While possessing spa-like accoutrements, the new mikvah will lack the lifeguard who once protected its purifying waters. Markovic, a Czechoslovakian Holocaust survivor, has indicated that she will not follow once the move is complete. Instead, she will relocate to Beacon Place, a condominium complex on the corner of Beacon Street and Munhall Road, also in Squirrel Hill.
“It was nice for me to do this,” she said.
But retirement has come. And the nonagenarian already has her schedule booked.
“It will take me a year to unpack things,” she explained. Afterward, “I’ll go visit sick people and tell them you have to move around, you can’t sit. It’s no good to sit around; your mind works better if you do things.”
Markovic should know — she has lived this way her entire life.
In 1944, at age 18, she and her family were taken to Auschwitz. While her parents, three sisters and 12 nieces and nephews went “straight to the gas chamber,” Markovic and her sister Leah survived.
After the war, the two sisters found their two surviving brothers.
Intent on returning home, Markovic rode on top of a train from Budapest to Czechoslovakia.

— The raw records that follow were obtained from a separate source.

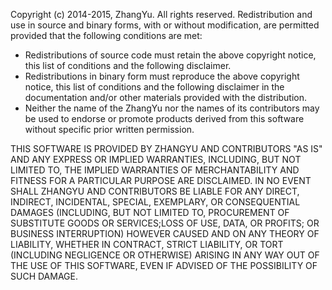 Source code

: Copyright (c) 2014-2015, ZhangYu.
All rights reserved.
Redistribution and use in source and binary forms, with or without modification,
are permitted provided that the following conditions are met:

 * Redistributions of source code must retain the above copyright notice,
   this list of conditions and the following disclaimer.
 * Redistributions in binary form must reproduce the above copyright notice,
   this list of conditions and the following disclaimer in the
   documentation and/or other materials provided with the distribution.
 * Neither the name of the ZhangYu nor
   the names of its contributors may be used to endorse or promote products
   derived from this software without specific prior written permission.

THIS SOFTWARE IS PROVIDED BY ZHANGYU AND CONTRIBUTORS "AS IS" AND ANY EXPRESS OR IMPLIED WARRANTIES, INCLUDING, BUT NOT LIMITED TO, THE IMPLIED WARRANTIES OF MERCHANTABILITY AND FITNESS FOR A PARTICULAR PURPOSE ARE DISCLAIMED. IN NO EVENT SHALL ZHANGYU AND CONTRIBUTORS BE LIABLE FOR ANY DIRECT, INDIRECT, INCIDENTAL, SPECIAL, EXEMPLARY, OR CONSEQUENTIAL DAMAGES (INCLUDING, BUT NOT LIMITED TO, PROCUREMENT OF SUBSTITUTE GOODS OR SERVICES;LOSS OF USE, DATA, OR PROFITS; OR BUSINESS INTERRUPTION) HOWEVER CAUSED AND ON ANY THEORY OF LIABILITY, WHETHER IN CONTRACT, STRICT LIABILITY, OR TORT (INCLUDING NEGLIGENCE OR OTHERWISE) ARISING IN ANY WAY OUT OF THE USE OF THIS SOFTWARE, EVEN IF ADVISED OF THE POSSIBILITY OF SUCH DAMAGE.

Her rationale was that she had buried jewelry and cash underneath a pile of wood outside of the family’s home.
“The jewelry wasn’t worth too much. The money was worth something,” she said.
Markovic found the money.
In 1951, along with her husband Beni and son David, she immigrated to the United States.
“America was the best thing for us. I didn’t want to stay where I was born,” she said.

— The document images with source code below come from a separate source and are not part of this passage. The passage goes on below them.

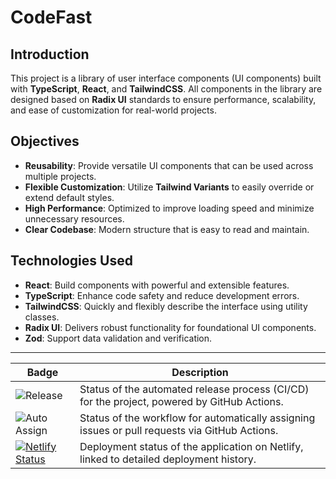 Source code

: # CodeFast

## Introduction

This project is a library of user interface components (UI components) built with **TypeScript**,
**React**, and **TailwindCSS**.
All components in the library are designed based on **Radix UI** standards to ensure performance,
scalability, and ease of customization for real-world projects.

## Objectives

- **Reusability**: Provide versatile UI components that can be used across multiple projects.
- **Flexible Customization**: Utilize **Tailwind Variants** to easily override or extend default styles.
- **High Performance**: Optimized to improve loading speed and minimize unnecessary resources.
- **Clear Codebase**: Modern structure that is easy to read and maintain.

## Technologies Used

- **React**: Build components with powerful and extensible features.
- **TypeScript**: Enhance code safety and reduce development errors.
- **TailwindCSS**: Quickly and flexibly describe the interface using utility classes.
- **Radix UI**: Delivers robust functionality for foundational UI components.
- **Zod**: Support data validation and verification.

---

| Badge                                                                                                                                                             | Description                                                                                    |
| ----------------------------------------------------------------------------------------------------------------------------------------------------------------- | ---------------------------------------------------------------------------------------------- |
| ![Release](https://github.com/codefastlabs/codefast/actions/workflows/release.yml/badge.svg)                                                                      | Status of the automated release process (CI/CD) for the project, powered by GitHub Actions.    |
| ![Auto Assign](https://github.com/codefastlabs/codefast/actions/workflows/auto-assign.yml/badge.svg)                                                              | Status of the workflow for automatically assigning issues or pull requests via GitHub Actions. |
| [![Netlify Status](https://api.netlify.com/api/v1/badges/8ec0bbc7-ba24-44d4-b0c3-8c9cb3a6f3d2/deploy-status)](https://app.netlify.com/sites/codefastlabs/deploys) | Deployment status of the application on Netlify, linked to detailed deployment history.        |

After arriving at Ellis Island and spending a week in the Borough Park section of Brooklyn, N.Y., Markovic and her family moved to McKeesport, where an uncle had arrived “way before the war.”
While her husband worked at Tube City Iron and Metal, Markovic “helped out” at congregation Gemilas Chessed, which eventually moved to White Oak.
“I was the cook, the baker and at one time the janitor,” she said.
In 1987, Markovic and her family relocated to Squirrel Hill.
Faithe Milch, who was then involved in the mikvah, had heard from Sylvia Lenoff, the previous mikvah lady, that Markovic was ready to give up catering.
“I called her, and she grabbed it,” said Milch.
Apart from $136 per month, Markovic and her husband were given free housing on top of the mikvah.
“They were both terrific,” said Milch. “Her husband, for years we never had anyone in there to fix things, he fixed everything. He did everything he could, and then when he passed away, she did everything she could.”
“I repaired a leaky shower, washed the tiles, fixed a leaky toilet … patched up holes,” said Markovic. “I don’t even remember a lot of the things I fixed.”
Though no longer manning the repairs, Markovic still handles much of the mikvah’s tasks.
“I clean at night after people are done,” she said. “It’s easier. It’s much better, nobody bothers me. There are no telephones, I can just get my work done.”
On the afternoon that Markovic invited a reporter into her home, she had just returned from an outing. After parking her 2003 beige Buick Century, Markovic made her way inside. Though ascending steps is challenging, sitting still is more difficult, she claimed.
Simmering on the stove was milk from the day before.
“It looks like it’s ready,” she said.
With a ladle, Markovic separated what she called “the juice” and poured it over a cloth into the sink.
“We made cheese in Europe,” she noted.
It was only recently that the Holocaust survivor started making cheese again.
“Some people I drive home gave me their expired milk, and I had to figure out what to do with it,” she said. From the old milk, Markovic made fresh cheese.
Perhaps a portent of what to come, Markovic stopped ladling the creamy liquid to offer an observation.
“I like people to talk to. I had visitors to talk to every night,” she said. “But I have a lot of friends. They’re waiting for me. They want to play rummy.”